━━━━━ DATASET ENTRIES ━━━━━

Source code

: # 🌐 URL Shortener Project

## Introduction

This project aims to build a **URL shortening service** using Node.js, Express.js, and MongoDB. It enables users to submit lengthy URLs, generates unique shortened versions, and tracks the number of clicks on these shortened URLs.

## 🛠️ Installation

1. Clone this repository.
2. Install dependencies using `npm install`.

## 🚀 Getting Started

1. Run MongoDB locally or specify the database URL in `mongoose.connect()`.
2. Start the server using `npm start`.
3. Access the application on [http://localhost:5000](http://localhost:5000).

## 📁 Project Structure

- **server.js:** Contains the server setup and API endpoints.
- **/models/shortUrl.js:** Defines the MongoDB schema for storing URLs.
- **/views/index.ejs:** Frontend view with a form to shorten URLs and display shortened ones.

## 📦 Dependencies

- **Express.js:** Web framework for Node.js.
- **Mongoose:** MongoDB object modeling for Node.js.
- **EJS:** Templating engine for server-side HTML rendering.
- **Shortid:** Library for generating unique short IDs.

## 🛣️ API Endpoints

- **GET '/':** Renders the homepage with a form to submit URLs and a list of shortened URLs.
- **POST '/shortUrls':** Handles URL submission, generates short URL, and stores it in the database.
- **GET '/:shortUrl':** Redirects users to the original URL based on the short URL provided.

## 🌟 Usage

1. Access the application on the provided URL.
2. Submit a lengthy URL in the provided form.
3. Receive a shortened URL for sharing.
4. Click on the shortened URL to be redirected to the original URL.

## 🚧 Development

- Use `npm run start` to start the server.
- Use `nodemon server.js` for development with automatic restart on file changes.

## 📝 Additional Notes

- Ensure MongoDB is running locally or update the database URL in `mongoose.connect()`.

━━━━━

## EXERCISE
All that is wanted is the run of lines from the start of the data through the line containing "on file changes.", copied word for word.

## PROBLEM SOLUTION
Source code

: # 🌐 URL Shortener Project

## Introduction

This project aims to build a **URL shortening service** using Node.js, Express.js, and MongoDB. It enables users to submit lengthy URLs, generates unique shortened versions, and tracks the number of clicks on these shortened URLs.

## 🛠️ Installation

1. Clone this repository.
2. Install dependencies using `npm install`.

## 🚀 Getting Started

1. Run MongoDB locally or specify the database URL in `mongoose.connect()`.
2. Start the server using `npm start`.
3. Access the application on [http://localhost:5000](http://localhost:5000).

## 📁 Project Structure

- **server.js:** Contains the server setup and API endpoints.
- **/models/shortUrl.js:** Defines the MongoDB schema for storing URLs.
- **/views/index.ejs:** Frontend view with a form to shorten URLs and display shortened ones.

## 📦 Dependencies

- **Express.js:** Web framework for Node.js.
- **Mongoose:** MongoDB object modeling for Node.js.
- **EJS:** Templating engine for server-side HTML rendering.
- **Shortid:** Library for generating unique short IDs.

## 🛣️ API Endpoints

- **GET '/':** Renders the homepage with a form to submit URLs and a list of shortened URLs.
- **POST '/shortUrls':** Handles URL submission, generates short URL, and stores it in the database.
- **GET '/:shortUrl':** Redirects users to the original URL based on the short URL provided.

## 🌟 Usage

1. Access the application on the provided URL.
2. Submit a lengthy URL in the provided form.
3. Receive a shortened URL for sharing.
4. Click on the shortened URL to be redirected to the original URL.

## 🚧 Development

- Use `npm run start` to start the server.
- Use `nodemon server.js` for development with automatic restart on file changes.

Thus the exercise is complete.